Senate debates

Thursday, 22 March 2007

Anti-Money Laundering and Counter-Terrorism Financing Amendment Bill 2007

In Committee

11:32 am

Photo of David JohnstonDavid Johnston (WA, Liberal Party, Minister for Justice and Customs) Share this | Hansard source

With respect to reporting it may—in order to access the information. There is that other aspect; you are quite right. In terms of prosecution—and you can talk about Wickenby or any other prosecution—it provides intelligence to the enforcement agencies. The enforcement agencies then, using that information, go forward and accumulate the case. It may be that they revert back to AUSTRAC in the future, during the investigation, but the information is intelligence information. They take the intelligence and, if it was a bank account transaction, the AUSTRAC information would not necessarily be relevant to that. It would identify it but the bank records would be seized and the bank records would be, under the best evidence rule, the evidence that would be produced to substantiate the case—not the fact that there was some data on the AUSTRAC database. Do you follow what I am saying here?
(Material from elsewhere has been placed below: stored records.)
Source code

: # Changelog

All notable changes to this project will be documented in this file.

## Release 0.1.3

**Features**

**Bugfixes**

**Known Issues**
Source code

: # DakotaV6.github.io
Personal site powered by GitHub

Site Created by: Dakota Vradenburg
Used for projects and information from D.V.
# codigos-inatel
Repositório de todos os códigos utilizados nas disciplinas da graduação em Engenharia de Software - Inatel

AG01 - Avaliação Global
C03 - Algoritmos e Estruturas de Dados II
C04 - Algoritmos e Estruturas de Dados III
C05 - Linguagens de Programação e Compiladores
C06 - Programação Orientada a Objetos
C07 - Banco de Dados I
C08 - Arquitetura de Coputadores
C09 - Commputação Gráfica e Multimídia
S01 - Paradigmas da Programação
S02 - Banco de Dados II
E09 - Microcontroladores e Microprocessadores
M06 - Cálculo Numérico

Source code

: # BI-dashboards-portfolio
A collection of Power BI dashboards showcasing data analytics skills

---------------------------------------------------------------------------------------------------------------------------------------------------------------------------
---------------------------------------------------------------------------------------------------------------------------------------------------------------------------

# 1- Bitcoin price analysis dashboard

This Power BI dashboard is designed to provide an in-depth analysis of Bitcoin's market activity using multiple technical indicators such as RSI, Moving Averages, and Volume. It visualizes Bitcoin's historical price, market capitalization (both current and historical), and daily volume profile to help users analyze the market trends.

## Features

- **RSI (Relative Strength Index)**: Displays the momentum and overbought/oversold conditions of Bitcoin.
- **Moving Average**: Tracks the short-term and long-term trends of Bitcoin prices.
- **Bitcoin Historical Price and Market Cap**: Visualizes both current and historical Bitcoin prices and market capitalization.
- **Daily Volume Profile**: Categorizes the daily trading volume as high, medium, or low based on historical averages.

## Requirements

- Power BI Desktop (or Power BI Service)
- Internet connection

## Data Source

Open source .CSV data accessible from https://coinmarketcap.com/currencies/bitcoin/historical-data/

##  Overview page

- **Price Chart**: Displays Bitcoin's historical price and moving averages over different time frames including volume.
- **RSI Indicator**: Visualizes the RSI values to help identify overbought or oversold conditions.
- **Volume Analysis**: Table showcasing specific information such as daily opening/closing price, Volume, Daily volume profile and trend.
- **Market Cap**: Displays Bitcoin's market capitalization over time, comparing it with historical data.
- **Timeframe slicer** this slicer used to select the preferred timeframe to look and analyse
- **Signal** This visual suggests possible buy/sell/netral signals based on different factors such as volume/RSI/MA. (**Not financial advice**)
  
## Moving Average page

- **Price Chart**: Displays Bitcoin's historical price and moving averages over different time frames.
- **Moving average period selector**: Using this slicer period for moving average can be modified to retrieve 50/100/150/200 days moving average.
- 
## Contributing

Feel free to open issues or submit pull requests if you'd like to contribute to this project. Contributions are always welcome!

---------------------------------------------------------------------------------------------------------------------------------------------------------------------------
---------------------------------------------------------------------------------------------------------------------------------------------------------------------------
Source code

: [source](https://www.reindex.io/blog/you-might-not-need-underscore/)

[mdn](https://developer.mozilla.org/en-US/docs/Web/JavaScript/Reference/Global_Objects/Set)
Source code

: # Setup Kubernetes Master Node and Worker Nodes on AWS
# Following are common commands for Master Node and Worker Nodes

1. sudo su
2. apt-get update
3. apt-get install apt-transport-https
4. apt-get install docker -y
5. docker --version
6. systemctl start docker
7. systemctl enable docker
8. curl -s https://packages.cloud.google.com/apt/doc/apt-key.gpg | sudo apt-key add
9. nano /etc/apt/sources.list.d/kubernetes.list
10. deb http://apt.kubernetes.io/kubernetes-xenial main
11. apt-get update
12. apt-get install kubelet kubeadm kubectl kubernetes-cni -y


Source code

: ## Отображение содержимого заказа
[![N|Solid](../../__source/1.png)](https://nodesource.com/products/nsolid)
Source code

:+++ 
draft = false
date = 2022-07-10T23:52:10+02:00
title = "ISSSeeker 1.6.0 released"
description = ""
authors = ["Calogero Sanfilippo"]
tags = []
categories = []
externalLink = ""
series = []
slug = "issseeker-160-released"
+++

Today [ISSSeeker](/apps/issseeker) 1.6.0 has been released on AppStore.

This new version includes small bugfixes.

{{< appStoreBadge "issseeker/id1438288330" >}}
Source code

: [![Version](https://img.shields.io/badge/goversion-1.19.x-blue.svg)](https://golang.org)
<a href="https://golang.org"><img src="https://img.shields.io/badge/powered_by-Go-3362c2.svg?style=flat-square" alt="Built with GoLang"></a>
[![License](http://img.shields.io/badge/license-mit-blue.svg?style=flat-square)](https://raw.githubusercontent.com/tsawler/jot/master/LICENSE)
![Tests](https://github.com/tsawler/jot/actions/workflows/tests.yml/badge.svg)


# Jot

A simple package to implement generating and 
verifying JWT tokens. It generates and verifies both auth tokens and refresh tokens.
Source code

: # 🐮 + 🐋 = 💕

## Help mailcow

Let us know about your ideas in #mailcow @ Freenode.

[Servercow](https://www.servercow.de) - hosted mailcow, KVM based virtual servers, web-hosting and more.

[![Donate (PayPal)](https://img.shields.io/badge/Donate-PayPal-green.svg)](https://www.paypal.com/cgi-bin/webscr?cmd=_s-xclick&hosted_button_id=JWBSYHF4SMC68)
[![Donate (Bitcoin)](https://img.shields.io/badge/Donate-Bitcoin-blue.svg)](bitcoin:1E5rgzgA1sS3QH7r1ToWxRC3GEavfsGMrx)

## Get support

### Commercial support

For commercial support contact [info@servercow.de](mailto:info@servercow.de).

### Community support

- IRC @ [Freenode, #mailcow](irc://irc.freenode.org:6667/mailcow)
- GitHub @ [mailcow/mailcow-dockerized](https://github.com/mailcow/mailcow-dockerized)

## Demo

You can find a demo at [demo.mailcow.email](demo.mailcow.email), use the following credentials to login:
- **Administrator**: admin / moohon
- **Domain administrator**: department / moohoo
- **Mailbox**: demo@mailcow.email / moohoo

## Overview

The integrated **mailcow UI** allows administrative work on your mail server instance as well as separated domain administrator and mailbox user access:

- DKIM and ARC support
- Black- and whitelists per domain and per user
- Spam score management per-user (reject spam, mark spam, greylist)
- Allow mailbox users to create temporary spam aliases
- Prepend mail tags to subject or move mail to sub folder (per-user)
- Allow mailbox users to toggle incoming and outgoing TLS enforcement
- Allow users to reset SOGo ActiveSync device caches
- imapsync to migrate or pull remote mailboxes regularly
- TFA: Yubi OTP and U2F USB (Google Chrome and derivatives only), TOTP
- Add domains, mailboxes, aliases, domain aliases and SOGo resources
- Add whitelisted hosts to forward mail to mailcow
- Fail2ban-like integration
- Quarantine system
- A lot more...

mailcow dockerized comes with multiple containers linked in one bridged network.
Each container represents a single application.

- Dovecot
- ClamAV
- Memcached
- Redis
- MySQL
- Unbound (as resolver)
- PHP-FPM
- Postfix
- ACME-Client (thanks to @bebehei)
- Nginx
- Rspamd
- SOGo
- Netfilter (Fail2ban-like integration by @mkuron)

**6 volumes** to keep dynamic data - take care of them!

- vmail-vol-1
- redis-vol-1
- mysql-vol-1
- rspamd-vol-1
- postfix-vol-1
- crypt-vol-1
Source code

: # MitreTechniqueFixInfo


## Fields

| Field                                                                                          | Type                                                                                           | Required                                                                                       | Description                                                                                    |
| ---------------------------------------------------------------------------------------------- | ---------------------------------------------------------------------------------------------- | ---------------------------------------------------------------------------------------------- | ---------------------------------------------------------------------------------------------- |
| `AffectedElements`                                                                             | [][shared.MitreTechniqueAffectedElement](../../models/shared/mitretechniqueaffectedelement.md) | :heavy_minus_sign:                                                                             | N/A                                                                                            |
The information flows from the intelligence gathering agency, AUSTRAC, to the enforcement agencies. Just keep that in mind. That is the way the system is designed to work. Indeed, there may be some obscure circumstances where evidence is required—I would not want to predict what can happen in cases—but it is not intended to be like that. It is simply to provide intelligence. The enforcement agencies would then go forward and on the basis of what they had received the designated agencies would prepare a case that was suitable for prosecution. That is the way it works.